Então era isso?! -Me peguei pensando numa tarde de outubro, uma tarde triste e cinza de outubro. - O amor não é somente uma convenção. Aquilo que a maioria das pessoas inventam e fingem sentir diariamente, é muito mais.

Lembrei-me do dia em que a conheci e da primeira vez que a abracei... meu primeiro pensamento foi: 'agora as coisas fazem sentido'. Foi a primeira vez que me senti conectado a qualquer coisa, a primeira e única verdadeira vez que me senti vivo, quero dizer... vividamente vivo. Há uma diferença entre viveres, uma diferença que você só descobre quando encontra sua outra parte. E a ligação era tão forte que não lembro de tê-la soltado rapidamente: antes, inalei o perfume que saía dos seus cabelos, do seu corpo moreno e quente e doce, fechei os olhos para guardar como recordação para nunca mais esquecer. Ela tinha cheiro daquelas tardes onde o tempo está perfeito: nem quente, nem frio, que tem aquela sensação estranha de um conforto surreal que você nem sabia que existia, que você nunca experimentou, nem quando foi comprar aquele sofá absurdamente confortável, que dá vontade de ficar sentado ali pra sempre. Era isso, naquele abraço, tive vontade de ficar lá pra sempre. Essa foi a primeira vez que, enfim, nos encontramos. Morávamos um pouco longe um do outro, mas achávamos àquela altura, nos doces anos da mocidade que a modernidade com suas novas regras e atitudes não conseguiu roubar, que ficaríamos bem. E nos prometemos: “vamos fazer dar certo. Nós dois, só nós dois.” Quando a beijei pela primeira vez, senti o gosto dos céus.
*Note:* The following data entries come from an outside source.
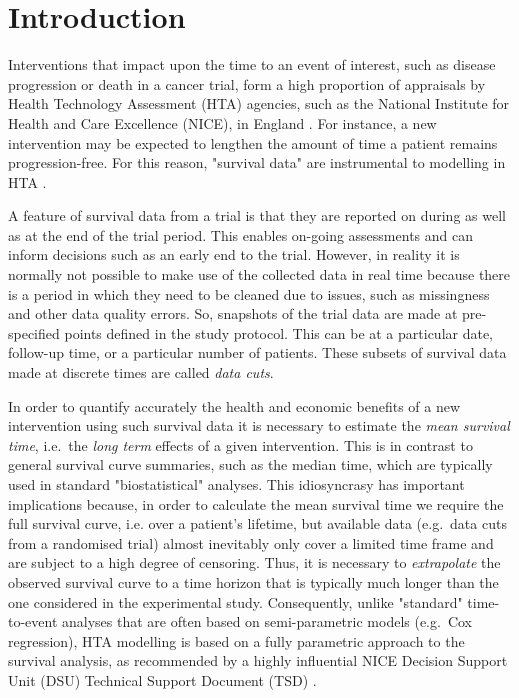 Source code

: \documentclass[AMA,STIX1COL]{WileyNJD-v2}
\begin{document}

\section{Introduction}\label{sec:intro}
Interventions that impact upon the time to an event of interest, such as disease progression or death in a cancer trial, form a high proportion of appraisals by Health Technology Assessment (HTA) agencies, such as the National Institute for Health and Care Excellence (NICE), in England \citep{Latimer2011}.
For instance, a new intervention may be expected to lengthen the amount of time a patient remains progression-free. For this reason, "survival data" are instrumental to modelling in HTA \cite{Demiris2006, Jackson2010}.

A feature of survival data from a trial is that they are reported on during as well as at the end of the trial period.
This enables on-going assessments and can inform decisions such as an early end to the trial.
However, in reality it is normally not possible to make use of the collected data in real time because there is a period in which they need to be cleaned due to issues, such as missingness and other data quality errors.
So, snapshots of the trial data are made at pre-specified points defined in the study protocol.
This can be at a particular date, follow-up time, or a particular number of patients.
These subsets of survival data made at discrete times are called \textit{data cuts}.

In order to quantify accurately the health and economic benefits of a new intervention using such survival data it is necessary to estimate the {\it mean survival time}, i.e.~the \textit{long term} effects of a given intervention.
This is in contrast to general survival curve summaries, such as the median time, which are typically used in standard "biostatistical" analyses.
This idiosyncrasy has important implications because, in order to calculate the mean survival time we require the full survival curve, i.e. over a patient's lifetime, but available data (e.g.~data cuts from a randomised trial) almost inevitably only cover a limited time frame and are subject to a high degree of censoring.
Thus, it is necessary to \textit{extrapolate} the observed survival curve to a time horizon that is typically much longer than the one considered in the experimental study.
Consequently, unlike "standard" time-to-event analyses that are often based on semi-parametric models (e.g.~Cox regression), HTA modelling is based on a fully parametric approach to the survival analysis, as recommended by a highly influential NICE Decision Support Unit (DSU) Technical Support Document (TSD) \citep{Latimer2011}.
\end{document}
Meu corpo certamente sentiu o efeito das músicas dos serafins, porque eu senti o mundo girar. Ela também sentiu a intensidade daquilo tudo: sentia seu corpo todo tremer e seu coração bater descompassado dentro do peito, colado ao meu. Nossos coração batiam descompassadamente juntos, e, juro por Deus, era o descompasso perfeito. Depois do beijo, ela baixou os olhos, balançou um pouco a cabeça – aquele leve movimento que quase não dá pra notar – e sorriu, envergonhada. Não sabia o que pensar. Não sabia o que dizer, porque embora viessem à mente milhões de palavras bonitas, sentia que nada do que eu dissesse estaria à altura dela. Nada. Pelo jeito, nem ela sabia muito o que fazer. Mas ela era esperta e tinha um dom fenomenal de fazer graça, mesmo que não fosse engraçado. Ela empurrou meu corpo uns centímetros, sorriu nervosa e disse:
-Ia esquecendo... – Esticou a mão para mim – Valentina.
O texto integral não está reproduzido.